Rencontres Mondiales du Logiciel Libre 9 au 14 juillet 2011 Strasbourg

Like the last year I went to the RMLL and came back with some stories to share with the community. I will not repeat what I’ve already told last year about KDE as it’s still applicable. Nevertheless, the situation with desktops is now quite different from last year. The availability of Gnome 3 and the newUbuntu default desktop environment, Unity, is changing the sight peoples have on KDE. Those changes are redistributing the cards for the users. The undeniable fact is the very bad reception of Unity for traditional free software users. This is resulting in a lack of interest of Ubuntu for many of them, searching for new solutions. In an other hand, Gnome 3 reception is unequal. If some traditional Gnome users still appreciate the new look and feel, some others don’t really like it. More of that some are thinking that the new desktop is not finished, comparing sometimes it with the unfinished status of KDE 4.0 when it get out years ago. But there’s also some old KDE users seduced by the new (and somewhat unusual) look and feel of Gnome 3.

About KDE directly, users are generally more satisfied by the environment and the quality of the software compilation than they was last year, and we had less negative remarks. The most negative ones that are still coming, is about usability of new functionality. Let me develop that point…

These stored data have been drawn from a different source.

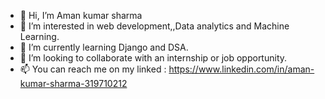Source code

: - 👋 Hi, I’m Aman kumar sharma
- 👀 I’m interested in web development,,Data analytics and Machine Learning.
- 🌱 I’m currently learning Django and DSA.
- 💞️ I’m looking to collaborate with an internship or job opportunity.
- 📫 You can reach me on my linked : https://www.linkedin.com/in/aman-kumar-sharma-319710212


<!---
amansharma8194/amansharma8194 is a ✨ special ✨ repository because its `README.md` (this file) appears on your GitHub profile.
You can click the Preview link to take a look at your changes.
--->
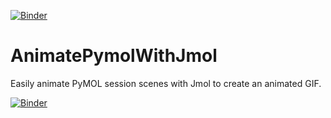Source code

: [![Binder](https://mybinder.org/badge_logo.svg)](https://mybinder.org/v2/gh/fomightez/AnimatePymolWithJmol/master?urlpath=lab/tree/index.ipynb)

# AnimatePymolWithJmol
Easily animate PyMOL session scenes with Jmol to create an animated GIF.



[![Binder](https://mybinder.org/badge_logo.svg)](https://mybinder.org/v2/gh/fomightez/AnimatePymolWithJmol/master?urlpath=lab/tree/index.ipynb)

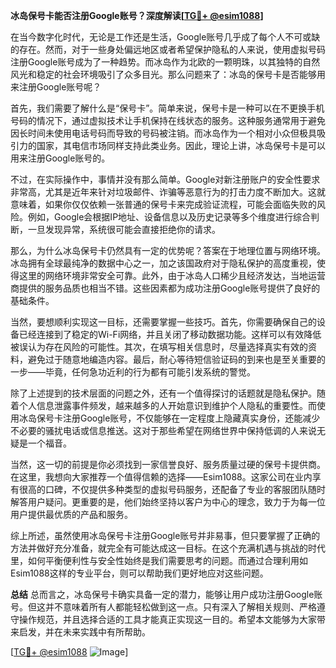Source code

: **冰岛保号卡能否注册Google账号？深度解读[[TG💪+ @esim1088](https://t.me/s/esim1088)]**

在当今数字化时代，无论是工作还是生活，Google账号几乎成了每个人不可或缺的存在。然而，对于一些身处偏远地区或者希望保护隐私的人来说，使用虚拟号码注册Google账号成为了一种趋势。而冰岛作为北欧的一颗明珠，以其独特的自然风光和稳定的社会环境吸引了众多目光。那么问题来了：冰岛的保号卡是否能够用来注册Google账号呢？

首先，我们需要了解什么是“保号卡”。简单来说，保号卡是一种可以在不更换手机号码的情况下，通过虚拟技术让手机保持在线状态的服务。这种服务通常用于避免因长时间未使用电话号码而导致的号码被注销。而冰岛作为一个相对小众但极具吸引力的国家，其电信市场同样支持此类业务。因此，理论上讲，冰岛保号卡是可以用来注册Google账号的。

不过，在实际操作中，事情并没有那么简单。Google对新注册账户的安全性要求非常高，尤其是近年来针对垃圾邮件、诈骗等恶意行为的打击力度不断加大。这就意味着，如果你仅仅依赖一张普通的保号卡来完成验证流程，可能会面临失败的风险。例如，Google会根据IP地址、设备信息以及历史记录等多个维度进行综合判断，一旦发现异常，系统很可能会直接拒绝你的请求。

那么，为什么冰岛保号卡仍然具有一定的优势呢？答案在于地理位置与网络环境。冰岛拥有全球最纯净的数据中心之一，加之该国政府对于隐私保护的高度重视，使得这里的网络环境非常安全可靠。此外，由于冰岛人口稀少且经济发达，当地运营商提供的服务品质也相当不错。这些因素都为成功注册Google账号提供了良好的基础条件。

当然，要想顺利实现这一目标，还需要掌握一些技巧。首先，你需要确保自己的设备已经连接到了稳定的Wi-Fi网络，并且关闭了移动数据功能。这样可以有效降低被误认为存在风险的可能性。其次，在填写相关信息时，尽量选择真实有效的资料，避免过于随意地编造内容。最后，耐心等待短信验证码的到来也是至关重要的一步——毕竟，任何急功近利的行为都有可能引发系统的警觉。

除了上述提到的技术层面的问题之外，还有一个值得探讨的话题就是隐私保护。随着个人信息泄露事件频发，越来越多的人开始意识到维护个人隐私的重要性。而使用冰岛保号卡注册Google账号，不仅能够在一定程度上隐藏真实身份，还能减少不必要的骚扰电话或信息推送。这对于那些希望在网络世界中保持低调的人来说无疑是一个福音。

当然，这一切的前提是你必须找到一家信誉良好、服务质量过硬的保号卡提供商。在这里，我想向大家推荐一个值得信赖的选择——Esim1088。这家公司在业内享有很高的口碑，不仅提供多种类型的虚拟号码服务，还配备了专业的客服团队随时解答用户疑问。更重要的是，他们始终坚持以客户为中心的理念，致力于为每一位用户提供最优质的产品和服务。

综上所述，虽然使用冰岛保号卡注册Google账号并非易事，但只要掌握了正确的方法并做好充分准备，就完全有可能达成这一目标。在这个充满机遇与挑战的时代里，如何平衡便利性与安全性始终是我们需要思考的问题。而通过合理利用如Esim1088这样的专业平台，则可以帮助我们更好地应对这些问题。

**总结**
总而言之，冰岛保号卡确实具备一定的潜力，能够让用户成功注册Google账号。但这并不意味着所有人都能轻松做到这一点。只有深入了解相关规则、严格遵守操作规范，并且选择合适的工具才能真正实现这一目的。希望本文能够为大家带来启发，并在未来实践中有所帮助。

[[TG💪+ @esim1088](https://t.me/s/esim1088) ![Image](https://i.postimg.cc/4NQfJmqS/Snipaste-2025-05-13-00-14-12.png)]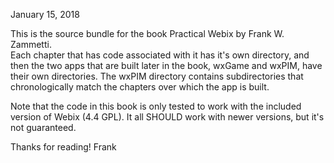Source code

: January 15, 2018

This is the source bundle for the book Practical Webix by Frank W. Zammetti.  
Each chapter that has code associated with it has it's own directory, and then
the two apps that are built later in the book, wxGame and wxPIM, have their own
directories.  The wxPIM directory contains subdirectories that chronologically
match the chapters over which the app is built.

Note that the code in this book is only tested to work with the included version
of Webix (4.4 GPL).  It all SHOULD work with newer versions, but it's not
guaranteed.

Thanks for reading!
Frank
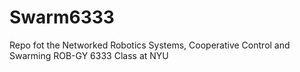 # Swarm6333
Repo fot the Networked Robotics Systems, Cooperative Control and Swarming ROB-GY 6333 Class at NYU
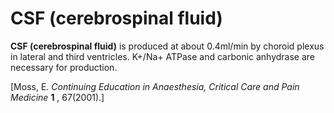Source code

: ---
---
# CSF (cerebrospinal fluid)

**CSF (cerebrospinal fluid)** is produced at about 0.4ml/min by choroid
plexus in lateral and third ventricles. K+/Na+ ATPase and carbonic
anhydrase are necessary for production.

\[Moss, E. *Continuing Education in Anaesthesia, Critical Care and Pain
Medicine* **1** , 67(2001).\]
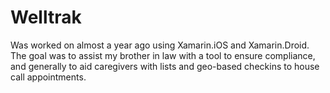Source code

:# Welltrak
Was worked on almost a year ago using Xamarin.iOS and Xamarin.Droid. The goal was to assist my brother in law with a tool to ensure compliance, and generally to aid caregivers with lists and geo-based checkins to house call appointments. 

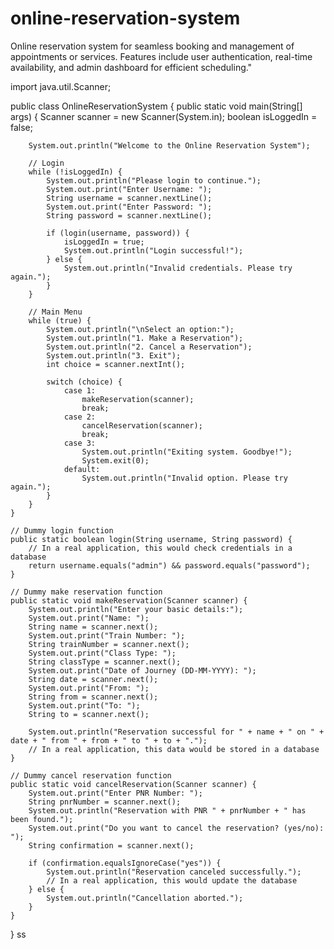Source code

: # online-reservation-system
Online reservation system for seamless booking and management of appointments or services. Features include user authentication, real-time availability, and admin dashboard for efficient scheduling."

import java.util.Scanner;

public class OnlineReservationSystem {
    public static void main(String[] args) {
        Scanner scanner = new Scanner(System.in);
        boolean isLoggedIn = false;

        System.out.println("Welcome to the Online Reservation System");

        // Login
        while (!isLoggedIn) {
            System.out.println("Please login to continue.");
            System.out.print("Enter Username: ");
            String username = scanner.nextLine();
            System.out.print("Enter Password: ");
            String password = scanner.nextLine();

            if (login(username, password)) {
                isLoggedIn = true;
                System.out.println("Login successful!");
            } else {
                System.out.println("Invalid credentials. Please try again.");
            }
        }

        // Main Menu
        while (true) {
            System.out.println("\nSelect an option:");
            System.out.println("1. Make a Reservation");
            System.out.println("2. Cancel a Reservation");
            System.out.println("3. Exit");
            int choice = scanner.nextInt();

            switch (choice) {
                case 1:
                    makeReservation(scanner);
                    break;
                case 2:
                    cancelReservation(scanner);
                    break;
                case 3:
                    System.out.println("Exiting system. Goodbye!");
                    System.exit(0);
                default:
                    System.out.println("Invalid option. Please try again.");
            }
        }
    }

    // Dummy login function
    public static boolean login(String username, String password) {
        // In a real application, this would check credentials in a database
        return username.equals("admin") && password.equals("password");
    }

    // Dummy make reservation function
    public static void makeReservation(Scanner scanner) {
        System.out.println("Enter your basic details:");
        System.out.print("Name: ");
        String name = scanner.next();
        System.out.print("Train Number: ");
        String trainNumber = scanner.next();
        System.out.print("Class Type: ");
        String classType = scanner.next();
        System.out.print("Date of Journey (DD-MM-YYYY): ");
        String date = scanner.next();
        System.out.print("From: ");
        String from = scanner.next();
        System.out.print("To: ");
        String to = scanner.next();

        System.out.println("Reservation successful for " + name + " on " + date + " from " + from + " to " + to + ".");
        // In a real application, this data would be stored in a database
    }

    // Dummy cancel reservation function
    public static void cancelReservation(Scanner scanner) {
        System.out.print("Enter PNR Number: ");
        String pnrNumber = scanner.next();
        System.out.println("Reservation with PNR " + pnrNumber + " has been found.");
        System.out.print("Do you want to cancel the reservation? (yes/no): ");
        String confirmation = scanner.next();

        if (confirmation.equalsIgnoreCase("yes")) {
            System.out.println("Reservation canceled successfully.");
            // In a real application, this would update the database
        } else {
            System.out.println("Cancellation aborted.");
        }
    }
}
ss
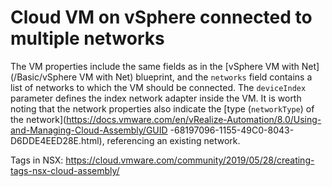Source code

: # Cloud VM on vSphere connected to multiple networks

The VM properties include the same fields as in the [vSphere VM with Net](/Basic/vSphere VM with Net) blueprint,
and the `networks` field contains a list of networks to which the VM should be connected. The `deviceIndex` parameter defines the index
network adapter inside the VM. It is worth noting that the network properties also indicate the [type (`networkType`) of the network](https://docs.vmware.com/en/vRealize-Automation/8.0/Using-and-Managing-Cloud-Assembly/GUID -68197096-1155-49C0-8043-D6DDE4EED28E.html),
referencing an existing network.


Tags in NSX: https://cloud.vmware.com/community/2019/05/28/creating-tags-nsx-cloud-assembly/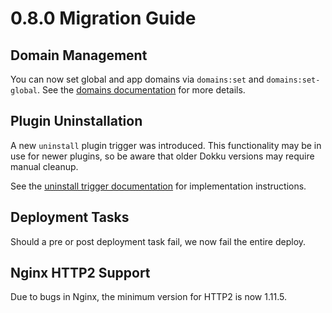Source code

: # 0.8.0 Migration Guide

## Domain Management

You can now set global and app domains via `domains:set` and `domains:set-global`. See the [domains documentation](/docs/configuration/domains/) for more details.

## Plugin Uninstallation

A new `uninstall` plugin trigger was introduced. This functionality may be in use for newer plugins, so be aware that older Dokku versions may require manual cleanup.

See the [uninstall trigger documentation](/docs/development/plugin-triggers/#uninstall) for implementation instructions.

## Deployment Tasks

Should a pre or post deployment task fail, we now fail the entire deploy.

## Nginx HTTP2 Support

Due to bugs in Nginx, the minimum version for HTTP2 is now 1.11.5.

I’ll take an example: “Activities”. This functionality is very powerful but a recurrent question was “What is it? Why should I use this?”. Once, I do the demonstration they quickly understand how great this new feature is. But this is showing a communication problem: peoples don’t know how to use some new feature and worst what it is about (if they it’s existing)! When I was asking how to solve that problem, the response was clear: each time a KDE desktop update is done we should display a “What’s new?” window with (and that was looking important) links to demonstration video. This could be easily expanded to important KDE softwares.

A more technical concern was the possibility to clean KDE configuration files of the outdated entries or keys, avoiding the need to erase the user’s .kde directory from time to time (somewhat like every two years or one years with frequently updated systems).

The last (but not least) point is about KDE communication in France. When speaking with some french KDE contributors (or other projects contributors that like KDE) the problem of misrepresentation of KDE in France is very important. We need more KDE events so more peoples to work on communication (and no need of technical skills so any KDE fan can do it). The new Akademy-fr build on the Akademy-es concept is a good beginning but we need to perpetuate the event and it’s not done yet!